== PROBLEM ==
Below are records; copy every line in them that holds the word "where".

+ + + + +

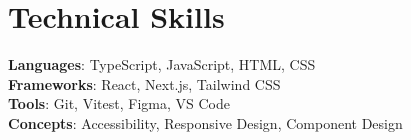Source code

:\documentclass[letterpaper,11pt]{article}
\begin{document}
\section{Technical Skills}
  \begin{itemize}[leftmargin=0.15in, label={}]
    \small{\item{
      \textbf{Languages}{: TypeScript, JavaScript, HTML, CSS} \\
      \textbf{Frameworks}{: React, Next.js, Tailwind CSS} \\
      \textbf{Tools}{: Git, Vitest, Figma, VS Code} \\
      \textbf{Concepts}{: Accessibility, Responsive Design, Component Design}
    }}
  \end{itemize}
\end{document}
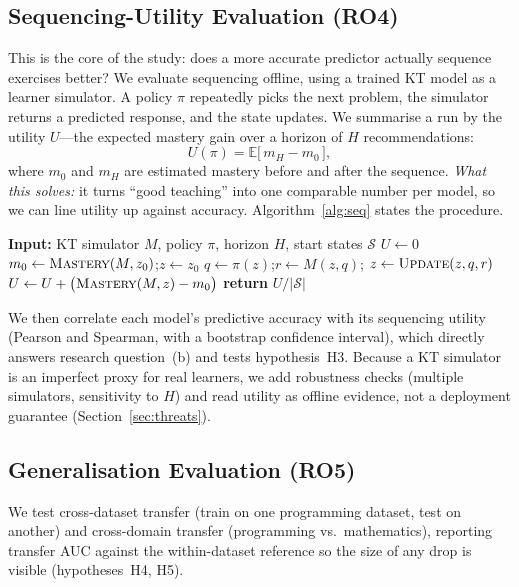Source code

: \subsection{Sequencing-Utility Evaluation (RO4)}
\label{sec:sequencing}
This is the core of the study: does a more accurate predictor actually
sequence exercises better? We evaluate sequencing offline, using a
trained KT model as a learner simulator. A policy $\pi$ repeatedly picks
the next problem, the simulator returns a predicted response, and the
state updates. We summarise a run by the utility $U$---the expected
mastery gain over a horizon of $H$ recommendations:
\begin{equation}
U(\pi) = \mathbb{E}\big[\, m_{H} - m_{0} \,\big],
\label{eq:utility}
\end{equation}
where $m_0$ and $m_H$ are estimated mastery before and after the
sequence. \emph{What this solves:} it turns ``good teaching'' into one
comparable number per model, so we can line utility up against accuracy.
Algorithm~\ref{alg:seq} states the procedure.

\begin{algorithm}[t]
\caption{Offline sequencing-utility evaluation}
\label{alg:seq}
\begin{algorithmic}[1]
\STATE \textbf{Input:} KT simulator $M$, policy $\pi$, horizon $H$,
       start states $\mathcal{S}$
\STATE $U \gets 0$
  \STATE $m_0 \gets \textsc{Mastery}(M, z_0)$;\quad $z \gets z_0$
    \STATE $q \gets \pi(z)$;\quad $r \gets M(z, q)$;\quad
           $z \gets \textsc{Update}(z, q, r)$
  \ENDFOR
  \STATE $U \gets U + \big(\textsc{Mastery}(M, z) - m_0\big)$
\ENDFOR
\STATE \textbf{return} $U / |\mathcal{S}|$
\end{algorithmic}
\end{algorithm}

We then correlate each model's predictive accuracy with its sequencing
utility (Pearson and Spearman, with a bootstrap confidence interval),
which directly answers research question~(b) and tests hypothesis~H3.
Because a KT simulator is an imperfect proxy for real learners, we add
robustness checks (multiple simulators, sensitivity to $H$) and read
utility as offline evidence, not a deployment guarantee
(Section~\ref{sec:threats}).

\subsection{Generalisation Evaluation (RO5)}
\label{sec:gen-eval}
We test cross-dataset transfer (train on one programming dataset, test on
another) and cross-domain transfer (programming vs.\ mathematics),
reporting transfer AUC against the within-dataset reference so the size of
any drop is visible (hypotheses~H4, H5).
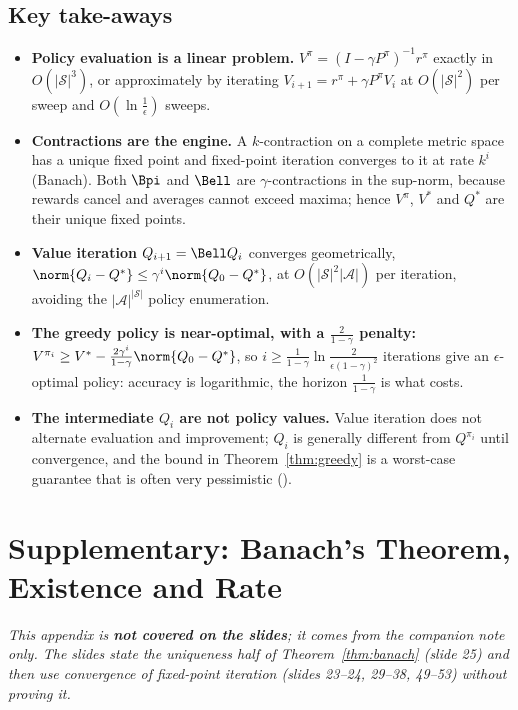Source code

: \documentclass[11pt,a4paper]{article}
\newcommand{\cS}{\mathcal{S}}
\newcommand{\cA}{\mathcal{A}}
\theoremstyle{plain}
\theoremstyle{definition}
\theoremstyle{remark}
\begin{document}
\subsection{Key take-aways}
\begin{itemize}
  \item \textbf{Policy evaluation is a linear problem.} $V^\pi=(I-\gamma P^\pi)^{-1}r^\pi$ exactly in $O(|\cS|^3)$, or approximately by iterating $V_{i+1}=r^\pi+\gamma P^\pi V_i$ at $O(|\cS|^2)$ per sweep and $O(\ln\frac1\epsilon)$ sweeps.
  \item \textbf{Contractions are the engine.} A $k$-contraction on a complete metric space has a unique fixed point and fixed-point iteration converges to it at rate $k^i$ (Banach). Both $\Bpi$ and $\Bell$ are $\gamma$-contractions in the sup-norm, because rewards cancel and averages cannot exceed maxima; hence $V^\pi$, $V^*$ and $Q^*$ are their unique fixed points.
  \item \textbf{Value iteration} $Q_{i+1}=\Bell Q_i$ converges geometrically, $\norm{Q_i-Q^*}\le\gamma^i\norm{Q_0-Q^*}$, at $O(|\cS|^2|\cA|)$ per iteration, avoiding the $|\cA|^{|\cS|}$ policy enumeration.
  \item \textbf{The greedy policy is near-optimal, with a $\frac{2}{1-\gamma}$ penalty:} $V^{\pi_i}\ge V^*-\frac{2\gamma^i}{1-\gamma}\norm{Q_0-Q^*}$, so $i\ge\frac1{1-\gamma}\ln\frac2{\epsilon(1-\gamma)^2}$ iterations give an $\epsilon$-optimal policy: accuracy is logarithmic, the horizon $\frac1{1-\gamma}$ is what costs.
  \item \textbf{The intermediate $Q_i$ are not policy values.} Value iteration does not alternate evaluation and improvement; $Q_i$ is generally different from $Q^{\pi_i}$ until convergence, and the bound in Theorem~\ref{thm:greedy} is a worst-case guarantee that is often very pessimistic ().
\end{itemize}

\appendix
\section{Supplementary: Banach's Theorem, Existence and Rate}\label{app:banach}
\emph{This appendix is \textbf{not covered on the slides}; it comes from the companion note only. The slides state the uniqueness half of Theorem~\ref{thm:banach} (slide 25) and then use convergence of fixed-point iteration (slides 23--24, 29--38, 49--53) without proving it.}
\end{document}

+ + + + +

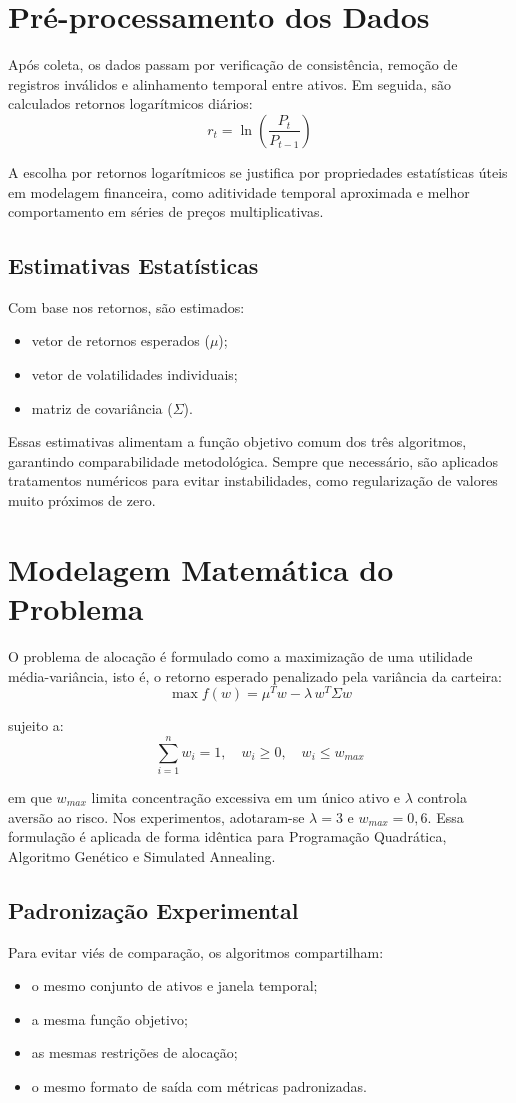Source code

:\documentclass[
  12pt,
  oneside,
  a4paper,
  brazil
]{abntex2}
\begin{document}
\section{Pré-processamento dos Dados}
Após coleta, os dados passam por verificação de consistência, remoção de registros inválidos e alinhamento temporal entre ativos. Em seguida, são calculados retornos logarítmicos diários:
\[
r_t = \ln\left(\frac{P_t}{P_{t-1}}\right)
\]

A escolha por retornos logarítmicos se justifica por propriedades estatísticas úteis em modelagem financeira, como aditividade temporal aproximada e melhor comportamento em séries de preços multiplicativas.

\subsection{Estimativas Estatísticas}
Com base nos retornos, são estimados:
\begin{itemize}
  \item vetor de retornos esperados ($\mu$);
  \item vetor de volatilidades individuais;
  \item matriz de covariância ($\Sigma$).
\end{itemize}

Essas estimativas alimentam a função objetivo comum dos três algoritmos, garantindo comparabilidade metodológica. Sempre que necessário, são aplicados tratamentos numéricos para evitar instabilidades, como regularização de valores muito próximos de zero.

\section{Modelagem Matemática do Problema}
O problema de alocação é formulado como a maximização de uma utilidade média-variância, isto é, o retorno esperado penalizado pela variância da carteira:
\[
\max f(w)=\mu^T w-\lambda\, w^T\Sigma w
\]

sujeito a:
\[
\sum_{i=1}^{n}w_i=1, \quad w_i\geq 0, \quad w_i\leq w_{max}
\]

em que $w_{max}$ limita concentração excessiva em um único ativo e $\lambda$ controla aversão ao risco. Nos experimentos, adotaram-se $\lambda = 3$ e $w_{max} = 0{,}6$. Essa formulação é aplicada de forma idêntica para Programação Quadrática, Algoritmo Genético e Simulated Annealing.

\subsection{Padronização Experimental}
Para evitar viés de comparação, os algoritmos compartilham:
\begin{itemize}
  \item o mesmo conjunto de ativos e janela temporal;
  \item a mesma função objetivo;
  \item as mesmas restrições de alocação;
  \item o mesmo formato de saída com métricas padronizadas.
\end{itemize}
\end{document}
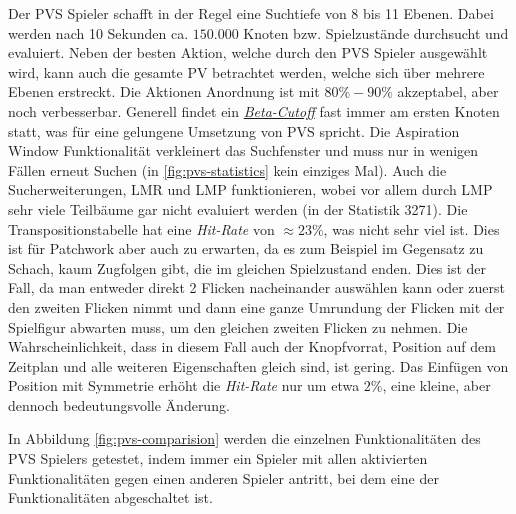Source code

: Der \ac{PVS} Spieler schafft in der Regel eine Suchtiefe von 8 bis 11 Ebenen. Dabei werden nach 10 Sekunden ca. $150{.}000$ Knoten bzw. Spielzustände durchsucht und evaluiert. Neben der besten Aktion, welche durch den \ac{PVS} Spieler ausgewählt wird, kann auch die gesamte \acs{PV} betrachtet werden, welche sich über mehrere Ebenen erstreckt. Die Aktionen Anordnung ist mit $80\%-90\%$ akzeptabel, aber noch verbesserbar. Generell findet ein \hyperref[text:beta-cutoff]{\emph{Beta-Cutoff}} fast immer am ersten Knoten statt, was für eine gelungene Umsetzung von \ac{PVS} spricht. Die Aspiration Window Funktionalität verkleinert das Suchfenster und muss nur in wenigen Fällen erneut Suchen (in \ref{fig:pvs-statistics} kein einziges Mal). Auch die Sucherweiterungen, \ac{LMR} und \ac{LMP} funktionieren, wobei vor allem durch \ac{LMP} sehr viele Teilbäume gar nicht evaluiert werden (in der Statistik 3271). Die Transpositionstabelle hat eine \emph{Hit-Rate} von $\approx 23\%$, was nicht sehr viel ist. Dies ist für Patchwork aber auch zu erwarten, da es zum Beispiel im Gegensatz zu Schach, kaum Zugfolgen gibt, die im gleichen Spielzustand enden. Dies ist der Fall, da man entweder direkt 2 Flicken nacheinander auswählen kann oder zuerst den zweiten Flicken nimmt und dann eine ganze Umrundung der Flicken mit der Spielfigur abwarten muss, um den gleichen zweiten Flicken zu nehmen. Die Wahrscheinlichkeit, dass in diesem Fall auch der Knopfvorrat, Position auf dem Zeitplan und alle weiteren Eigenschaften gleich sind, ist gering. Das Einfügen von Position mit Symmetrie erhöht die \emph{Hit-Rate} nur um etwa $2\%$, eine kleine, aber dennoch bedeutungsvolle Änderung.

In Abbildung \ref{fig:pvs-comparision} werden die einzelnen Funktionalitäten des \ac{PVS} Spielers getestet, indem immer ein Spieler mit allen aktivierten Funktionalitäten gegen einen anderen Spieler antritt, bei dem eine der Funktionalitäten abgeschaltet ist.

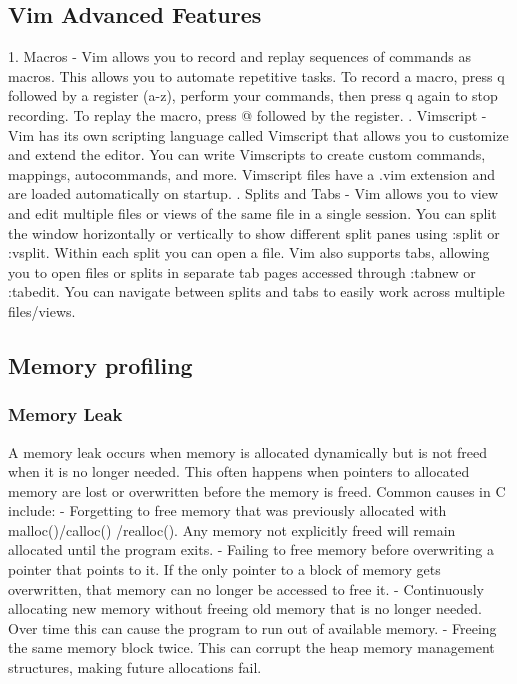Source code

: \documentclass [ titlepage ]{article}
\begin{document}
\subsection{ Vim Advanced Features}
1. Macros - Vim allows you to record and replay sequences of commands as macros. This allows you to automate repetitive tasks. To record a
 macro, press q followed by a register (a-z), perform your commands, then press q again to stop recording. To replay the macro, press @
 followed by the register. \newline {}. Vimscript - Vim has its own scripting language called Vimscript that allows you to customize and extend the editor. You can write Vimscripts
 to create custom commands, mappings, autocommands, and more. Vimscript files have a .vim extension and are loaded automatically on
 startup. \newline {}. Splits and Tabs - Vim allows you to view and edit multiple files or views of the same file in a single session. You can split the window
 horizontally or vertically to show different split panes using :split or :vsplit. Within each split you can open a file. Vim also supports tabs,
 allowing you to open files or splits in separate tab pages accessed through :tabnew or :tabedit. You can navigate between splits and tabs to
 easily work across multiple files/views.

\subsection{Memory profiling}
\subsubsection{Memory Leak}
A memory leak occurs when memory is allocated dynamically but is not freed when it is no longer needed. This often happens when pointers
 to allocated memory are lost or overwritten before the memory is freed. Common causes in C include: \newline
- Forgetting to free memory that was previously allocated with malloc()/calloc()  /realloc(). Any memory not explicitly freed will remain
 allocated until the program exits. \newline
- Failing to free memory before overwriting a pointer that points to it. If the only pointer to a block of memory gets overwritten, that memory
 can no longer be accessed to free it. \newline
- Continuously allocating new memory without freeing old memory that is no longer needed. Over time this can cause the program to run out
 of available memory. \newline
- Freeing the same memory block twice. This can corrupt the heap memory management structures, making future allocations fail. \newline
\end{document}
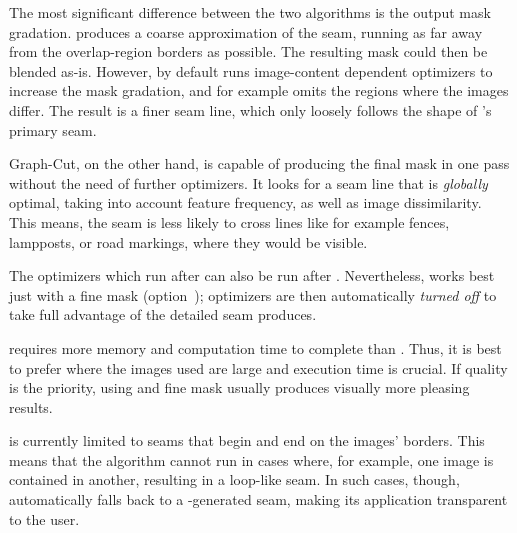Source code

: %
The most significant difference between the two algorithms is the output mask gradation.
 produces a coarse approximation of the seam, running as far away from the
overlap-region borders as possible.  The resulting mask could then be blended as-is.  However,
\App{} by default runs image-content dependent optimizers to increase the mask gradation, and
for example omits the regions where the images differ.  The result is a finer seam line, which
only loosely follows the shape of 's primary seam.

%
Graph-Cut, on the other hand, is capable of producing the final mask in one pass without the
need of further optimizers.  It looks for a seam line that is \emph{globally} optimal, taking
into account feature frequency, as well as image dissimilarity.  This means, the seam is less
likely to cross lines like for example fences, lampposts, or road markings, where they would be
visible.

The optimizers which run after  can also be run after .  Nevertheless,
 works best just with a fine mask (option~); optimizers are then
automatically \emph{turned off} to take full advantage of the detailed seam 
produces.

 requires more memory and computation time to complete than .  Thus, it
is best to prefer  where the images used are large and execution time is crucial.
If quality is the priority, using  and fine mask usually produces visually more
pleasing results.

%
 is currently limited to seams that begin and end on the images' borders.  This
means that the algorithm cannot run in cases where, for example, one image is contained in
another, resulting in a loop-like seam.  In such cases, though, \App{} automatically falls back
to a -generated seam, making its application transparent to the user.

+ + + + +

== THE COMPLETED TASK ==
where $m_0$ and $m_H$ are estimated mastery before and after the
for example omits the regions where the images differ.  The result is a finer seam line, which
likely to cross lines like for example fences, lampposts, or road markings, where they would be
is best to prefer  where the images used are large and execution time is crucial.
means that the algorithm cannot run in cases where, for example, one image is contained in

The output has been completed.